Mastery of Your Anxiety and Worry | S.E.T. Therapy Programs at CNS Integrated Behavioral Health & Medicine

 

Program Description

The Mastery of Your Anxiety and Worry1 Program was developed at the Center for Stress and Anxiety Disorders and later substantially revised and updated at the Boston University Center for Anxiety. In this program, you will learn to regulate your “out of control” and unproductive worry and anxiety. Treatment will be facilitated between the therapist and patient, with the patient utilizing a program workbook on a weekly basis. The MAW Program stresses the importance of following the weekly readings and exercises in order to learn how to practice “positive emotional hygiene”.

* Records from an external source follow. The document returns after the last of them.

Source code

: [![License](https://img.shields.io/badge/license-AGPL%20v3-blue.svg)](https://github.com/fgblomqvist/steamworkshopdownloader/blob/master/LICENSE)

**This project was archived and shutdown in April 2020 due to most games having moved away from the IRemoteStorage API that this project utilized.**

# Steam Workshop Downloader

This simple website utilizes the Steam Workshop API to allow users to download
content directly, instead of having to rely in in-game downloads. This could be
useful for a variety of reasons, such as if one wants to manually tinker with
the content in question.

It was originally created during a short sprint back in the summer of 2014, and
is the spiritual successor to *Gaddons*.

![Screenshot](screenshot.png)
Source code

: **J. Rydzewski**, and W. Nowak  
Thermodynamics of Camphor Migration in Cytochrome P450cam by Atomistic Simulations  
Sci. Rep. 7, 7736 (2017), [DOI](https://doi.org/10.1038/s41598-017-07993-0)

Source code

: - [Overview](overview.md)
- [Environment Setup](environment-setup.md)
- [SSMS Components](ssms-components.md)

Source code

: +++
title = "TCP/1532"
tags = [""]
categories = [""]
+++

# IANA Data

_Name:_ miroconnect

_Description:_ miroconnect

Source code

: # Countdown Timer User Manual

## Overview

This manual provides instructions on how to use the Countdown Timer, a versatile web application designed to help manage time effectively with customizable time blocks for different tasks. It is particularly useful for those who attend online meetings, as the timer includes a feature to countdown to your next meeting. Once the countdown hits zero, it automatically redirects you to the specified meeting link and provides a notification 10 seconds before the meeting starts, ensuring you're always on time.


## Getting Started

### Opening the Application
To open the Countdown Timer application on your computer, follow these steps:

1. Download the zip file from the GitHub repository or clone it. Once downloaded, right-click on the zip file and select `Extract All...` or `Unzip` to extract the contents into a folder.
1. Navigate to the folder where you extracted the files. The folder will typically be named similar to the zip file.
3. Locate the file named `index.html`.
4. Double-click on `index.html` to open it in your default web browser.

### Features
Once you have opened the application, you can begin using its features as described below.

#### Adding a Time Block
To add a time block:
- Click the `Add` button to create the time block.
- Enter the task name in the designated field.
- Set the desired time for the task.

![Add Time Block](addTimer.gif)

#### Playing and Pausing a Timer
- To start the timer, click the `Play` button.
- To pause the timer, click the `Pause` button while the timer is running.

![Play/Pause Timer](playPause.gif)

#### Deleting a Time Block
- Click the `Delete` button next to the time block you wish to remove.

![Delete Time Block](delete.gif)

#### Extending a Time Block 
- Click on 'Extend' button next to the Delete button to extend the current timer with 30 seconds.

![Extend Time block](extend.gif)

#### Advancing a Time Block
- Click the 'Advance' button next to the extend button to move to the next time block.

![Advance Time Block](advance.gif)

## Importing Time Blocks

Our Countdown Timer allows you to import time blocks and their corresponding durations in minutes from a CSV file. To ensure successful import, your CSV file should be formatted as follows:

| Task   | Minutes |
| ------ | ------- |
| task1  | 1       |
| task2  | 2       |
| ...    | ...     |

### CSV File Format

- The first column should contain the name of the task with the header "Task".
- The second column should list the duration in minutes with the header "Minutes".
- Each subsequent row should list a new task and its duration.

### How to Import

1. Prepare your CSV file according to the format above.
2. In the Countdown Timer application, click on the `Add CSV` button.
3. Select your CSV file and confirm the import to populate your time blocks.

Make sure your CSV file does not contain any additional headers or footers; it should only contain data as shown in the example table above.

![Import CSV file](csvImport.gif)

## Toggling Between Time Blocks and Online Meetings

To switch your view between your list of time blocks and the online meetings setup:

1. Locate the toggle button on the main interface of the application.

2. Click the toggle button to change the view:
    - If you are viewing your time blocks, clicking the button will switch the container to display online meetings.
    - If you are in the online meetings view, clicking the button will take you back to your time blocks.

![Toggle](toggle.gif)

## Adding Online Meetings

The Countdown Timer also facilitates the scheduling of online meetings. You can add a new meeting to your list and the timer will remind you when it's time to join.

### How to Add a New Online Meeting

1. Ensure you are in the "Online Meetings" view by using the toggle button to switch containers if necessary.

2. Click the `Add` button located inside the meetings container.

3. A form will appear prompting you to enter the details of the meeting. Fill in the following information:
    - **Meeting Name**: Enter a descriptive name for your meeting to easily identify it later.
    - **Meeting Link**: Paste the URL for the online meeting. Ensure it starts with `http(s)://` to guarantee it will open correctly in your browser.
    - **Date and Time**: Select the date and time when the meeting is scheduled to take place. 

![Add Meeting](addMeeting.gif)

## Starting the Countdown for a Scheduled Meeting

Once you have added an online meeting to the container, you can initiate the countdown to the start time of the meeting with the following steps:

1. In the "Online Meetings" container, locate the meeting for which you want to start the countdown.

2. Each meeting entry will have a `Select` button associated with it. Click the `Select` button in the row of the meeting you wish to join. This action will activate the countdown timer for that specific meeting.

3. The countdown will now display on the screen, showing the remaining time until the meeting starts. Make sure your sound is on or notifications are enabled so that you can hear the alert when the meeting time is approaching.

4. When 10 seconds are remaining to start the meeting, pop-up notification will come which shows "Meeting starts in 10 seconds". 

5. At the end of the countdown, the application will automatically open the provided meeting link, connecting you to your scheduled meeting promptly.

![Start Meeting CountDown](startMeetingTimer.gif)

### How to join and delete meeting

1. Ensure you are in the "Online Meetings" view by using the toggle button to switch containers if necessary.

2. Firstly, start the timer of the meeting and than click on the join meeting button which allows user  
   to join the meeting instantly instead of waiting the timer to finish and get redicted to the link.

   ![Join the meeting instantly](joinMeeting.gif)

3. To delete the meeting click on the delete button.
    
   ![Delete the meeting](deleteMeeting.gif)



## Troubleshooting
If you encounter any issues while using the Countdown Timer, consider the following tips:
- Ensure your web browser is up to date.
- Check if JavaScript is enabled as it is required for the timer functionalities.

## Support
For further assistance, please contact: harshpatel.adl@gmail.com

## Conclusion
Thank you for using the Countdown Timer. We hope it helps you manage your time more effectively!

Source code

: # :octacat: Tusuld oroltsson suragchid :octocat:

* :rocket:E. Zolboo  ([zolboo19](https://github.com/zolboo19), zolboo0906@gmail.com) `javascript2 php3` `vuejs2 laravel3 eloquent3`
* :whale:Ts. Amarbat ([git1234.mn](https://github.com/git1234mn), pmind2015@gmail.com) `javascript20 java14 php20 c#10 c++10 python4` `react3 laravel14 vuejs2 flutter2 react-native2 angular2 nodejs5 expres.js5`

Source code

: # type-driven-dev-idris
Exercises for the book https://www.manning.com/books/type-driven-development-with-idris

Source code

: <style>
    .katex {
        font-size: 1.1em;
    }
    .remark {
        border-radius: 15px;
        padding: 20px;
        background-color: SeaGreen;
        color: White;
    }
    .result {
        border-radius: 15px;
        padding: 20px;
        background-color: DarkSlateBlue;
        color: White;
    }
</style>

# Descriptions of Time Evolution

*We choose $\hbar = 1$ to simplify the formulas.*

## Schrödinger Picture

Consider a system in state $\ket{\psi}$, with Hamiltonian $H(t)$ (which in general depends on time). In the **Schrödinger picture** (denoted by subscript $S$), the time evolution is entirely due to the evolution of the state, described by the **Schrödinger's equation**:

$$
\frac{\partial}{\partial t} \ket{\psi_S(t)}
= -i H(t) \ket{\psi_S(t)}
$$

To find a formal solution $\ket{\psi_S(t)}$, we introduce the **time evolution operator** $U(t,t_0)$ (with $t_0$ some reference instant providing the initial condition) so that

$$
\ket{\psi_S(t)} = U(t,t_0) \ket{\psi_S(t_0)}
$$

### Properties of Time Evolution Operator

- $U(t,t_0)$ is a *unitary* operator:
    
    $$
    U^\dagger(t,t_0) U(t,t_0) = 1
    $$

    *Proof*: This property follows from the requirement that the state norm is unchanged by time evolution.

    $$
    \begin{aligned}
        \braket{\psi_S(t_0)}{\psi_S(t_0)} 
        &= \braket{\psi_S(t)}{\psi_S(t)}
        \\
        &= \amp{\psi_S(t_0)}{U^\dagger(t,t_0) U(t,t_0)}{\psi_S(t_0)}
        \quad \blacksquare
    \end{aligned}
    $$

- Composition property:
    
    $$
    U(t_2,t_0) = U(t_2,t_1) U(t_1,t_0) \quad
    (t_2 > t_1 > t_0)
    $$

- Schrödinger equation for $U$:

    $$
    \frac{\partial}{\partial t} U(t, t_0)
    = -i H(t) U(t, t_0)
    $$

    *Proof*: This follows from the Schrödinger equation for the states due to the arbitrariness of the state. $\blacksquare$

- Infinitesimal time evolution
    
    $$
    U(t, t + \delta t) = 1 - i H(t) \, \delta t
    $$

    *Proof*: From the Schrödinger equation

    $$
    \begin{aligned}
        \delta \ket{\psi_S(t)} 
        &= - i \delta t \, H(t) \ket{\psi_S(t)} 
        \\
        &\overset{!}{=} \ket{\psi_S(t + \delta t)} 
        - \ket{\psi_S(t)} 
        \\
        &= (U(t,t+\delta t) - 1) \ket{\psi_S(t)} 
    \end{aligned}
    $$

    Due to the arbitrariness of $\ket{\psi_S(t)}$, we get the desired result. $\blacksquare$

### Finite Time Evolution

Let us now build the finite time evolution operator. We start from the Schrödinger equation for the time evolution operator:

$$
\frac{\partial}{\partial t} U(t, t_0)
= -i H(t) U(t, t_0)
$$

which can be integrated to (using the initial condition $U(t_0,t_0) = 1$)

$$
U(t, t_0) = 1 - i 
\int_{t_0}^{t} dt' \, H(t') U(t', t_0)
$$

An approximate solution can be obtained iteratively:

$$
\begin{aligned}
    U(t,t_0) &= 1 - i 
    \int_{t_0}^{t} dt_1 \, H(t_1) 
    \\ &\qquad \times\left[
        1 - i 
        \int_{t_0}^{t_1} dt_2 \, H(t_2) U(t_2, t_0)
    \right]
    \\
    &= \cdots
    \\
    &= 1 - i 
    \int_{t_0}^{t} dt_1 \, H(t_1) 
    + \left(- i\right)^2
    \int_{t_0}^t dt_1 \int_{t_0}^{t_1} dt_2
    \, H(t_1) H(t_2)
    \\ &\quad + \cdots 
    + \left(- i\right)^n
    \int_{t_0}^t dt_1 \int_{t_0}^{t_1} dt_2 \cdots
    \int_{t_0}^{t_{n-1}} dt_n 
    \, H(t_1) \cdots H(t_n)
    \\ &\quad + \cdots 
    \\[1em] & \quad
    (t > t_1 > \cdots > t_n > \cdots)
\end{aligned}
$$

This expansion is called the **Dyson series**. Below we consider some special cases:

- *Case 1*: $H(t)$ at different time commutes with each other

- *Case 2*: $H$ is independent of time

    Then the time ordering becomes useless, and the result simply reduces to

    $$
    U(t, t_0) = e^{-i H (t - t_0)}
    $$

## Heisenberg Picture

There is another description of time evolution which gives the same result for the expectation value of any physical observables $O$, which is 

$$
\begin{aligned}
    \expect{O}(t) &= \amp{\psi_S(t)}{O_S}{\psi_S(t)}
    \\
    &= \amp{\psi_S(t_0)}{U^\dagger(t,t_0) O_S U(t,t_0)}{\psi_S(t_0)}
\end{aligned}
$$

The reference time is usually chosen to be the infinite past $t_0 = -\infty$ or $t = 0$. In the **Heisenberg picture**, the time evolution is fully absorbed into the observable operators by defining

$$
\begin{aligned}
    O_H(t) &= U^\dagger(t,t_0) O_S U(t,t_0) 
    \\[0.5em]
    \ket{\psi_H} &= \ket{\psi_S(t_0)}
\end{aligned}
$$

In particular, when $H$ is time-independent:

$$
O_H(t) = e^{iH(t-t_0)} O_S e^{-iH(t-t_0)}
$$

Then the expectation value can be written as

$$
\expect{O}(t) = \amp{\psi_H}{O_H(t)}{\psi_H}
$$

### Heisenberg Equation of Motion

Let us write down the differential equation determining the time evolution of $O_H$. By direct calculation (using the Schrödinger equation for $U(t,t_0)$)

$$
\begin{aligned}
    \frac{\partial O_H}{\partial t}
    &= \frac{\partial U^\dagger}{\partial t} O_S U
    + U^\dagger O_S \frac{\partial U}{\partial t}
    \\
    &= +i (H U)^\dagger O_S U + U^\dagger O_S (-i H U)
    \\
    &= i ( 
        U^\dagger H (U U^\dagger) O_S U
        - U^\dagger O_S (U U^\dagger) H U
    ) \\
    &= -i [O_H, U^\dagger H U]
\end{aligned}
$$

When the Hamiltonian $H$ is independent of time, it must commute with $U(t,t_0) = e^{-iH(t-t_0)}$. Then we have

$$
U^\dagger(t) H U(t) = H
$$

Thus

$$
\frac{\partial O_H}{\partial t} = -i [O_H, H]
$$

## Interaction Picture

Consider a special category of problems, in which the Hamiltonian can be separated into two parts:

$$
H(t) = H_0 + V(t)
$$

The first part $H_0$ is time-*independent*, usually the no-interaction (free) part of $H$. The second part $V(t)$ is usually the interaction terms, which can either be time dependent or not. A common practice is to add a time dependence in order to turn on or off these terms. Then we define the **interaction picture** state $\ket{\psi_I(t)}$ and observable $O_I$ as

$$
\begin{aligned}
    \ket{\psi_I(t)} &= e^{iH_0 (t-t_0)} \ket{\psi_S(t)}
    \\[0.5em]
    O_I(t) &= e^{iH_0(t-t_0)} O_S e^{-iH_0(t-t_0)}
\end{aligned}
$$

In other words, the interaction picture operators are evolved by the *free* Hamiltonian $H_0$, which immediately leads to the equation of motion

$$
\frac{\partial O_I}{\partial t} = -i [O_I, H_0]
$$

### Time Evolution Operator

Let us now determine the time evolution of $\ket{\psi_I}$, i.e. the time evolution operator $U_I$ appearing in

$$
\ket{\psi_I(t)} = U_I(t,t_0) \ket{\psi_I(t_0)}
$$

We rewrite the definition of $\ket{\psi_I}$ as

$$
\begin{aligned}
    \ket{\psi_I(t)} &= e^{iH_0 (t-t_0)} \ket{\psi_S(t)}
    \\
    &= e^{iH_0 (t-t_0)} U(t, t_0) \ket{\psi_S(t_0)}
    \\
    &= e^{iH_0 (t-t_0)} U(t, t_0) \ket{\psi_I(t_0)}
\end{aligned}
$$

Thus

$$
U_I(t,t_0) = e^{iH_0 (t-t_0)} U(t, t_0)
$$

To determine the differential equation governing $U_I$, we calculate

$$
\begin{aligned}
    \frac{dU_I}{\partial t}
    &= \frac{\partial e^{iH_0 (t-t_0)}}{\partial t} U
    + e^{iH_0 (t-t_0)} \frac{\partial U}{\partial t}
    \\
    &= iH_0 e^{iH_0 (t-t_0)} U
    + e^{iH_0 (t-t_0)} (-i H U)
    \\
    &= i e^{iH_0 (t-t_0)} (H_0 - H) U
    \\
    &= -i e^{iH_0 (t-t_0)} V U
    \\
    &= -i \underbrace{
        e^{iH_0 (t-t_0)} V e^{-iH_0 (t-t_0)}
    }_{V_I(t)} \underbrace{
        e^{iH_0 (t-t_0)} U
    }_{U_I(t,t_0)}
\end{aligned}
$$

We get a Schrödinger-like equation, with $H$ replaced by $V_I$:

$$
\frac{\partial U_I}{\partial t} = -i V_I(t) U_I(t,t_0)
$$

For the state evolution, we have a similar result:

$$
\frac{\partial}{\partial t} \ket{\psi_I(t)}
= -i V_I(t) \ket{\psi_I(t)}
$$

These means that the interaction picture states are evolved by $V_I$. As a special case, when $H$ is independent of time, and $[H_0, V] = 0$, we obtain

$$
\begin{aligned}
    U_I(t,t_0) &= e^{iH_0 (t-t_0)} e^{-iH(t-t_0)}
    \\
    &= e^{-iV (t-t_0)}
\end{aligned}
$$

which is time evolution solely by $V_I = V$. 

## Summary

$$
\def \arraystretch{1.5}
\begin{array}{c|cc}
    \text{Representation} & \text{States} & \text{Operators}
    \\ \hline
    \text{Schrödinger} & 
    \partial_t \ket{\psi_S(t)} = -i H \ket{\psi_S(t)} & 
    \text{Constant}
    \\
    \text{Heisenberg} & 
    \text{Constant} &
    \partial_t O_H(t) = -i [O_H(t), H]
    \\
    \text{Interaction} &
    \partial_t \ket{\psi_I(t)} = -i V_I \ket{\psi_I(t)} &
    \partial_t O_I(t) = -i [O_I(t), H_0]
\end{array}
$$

CBT for anxiety and worry includes four modules. The first two modules are aimed at building skills towards managing anxiety once it has been elicited. Examples of this include correcting faulty thinking and fostering recognition and replacement of negatively skewed thoughts. The last two modules are targeted at not only managing ones anxiety, but taking it a step further, targeting the process of learning to identify, evaluate, and control anxiety and worry before it begins. These skills are learned through repeated imagery and in vivo exposure exercises, which teach you how to face your fears in a safe and gradual way.

Supported by Research

The Boston Center is the largest clinical research facility of its kind in the world and is well know for developing evidence-based treatment protocols for psychiatric conditions. Research supports this treatment as 70% of the people who completed this program have shown significant improvements, both in terms of their physical symptoms, their tendency to worry, and the ability to enjoy their day-to-day lives. Furthermore, research supports the long-term maintenance of the initial gains from treatment.

 

Is this Program Right for You?
Have you:

    • Worried excessively and pervasively about several life circumstances?
    • Experienced difficulty controlling the worry?
    • Experienced several physical symptoms throughout the day (restlessness, tiredness, poor concentration, irritability, muscle tension, poor sleep)?
    • Experienced worry and physical “nervousness,” for at least 6 months, for more days of the week than not?
    • Tended to worry and be physically tense even when there are no major crises?
    • Noticed that your major problems revolve around chronic and uncontrollable worry about future events?

 

References:

1. Barlow, D. and Craske, M. (2006). Mastery of Your Anxiety and Worry. New York, NY: Oxford University Press.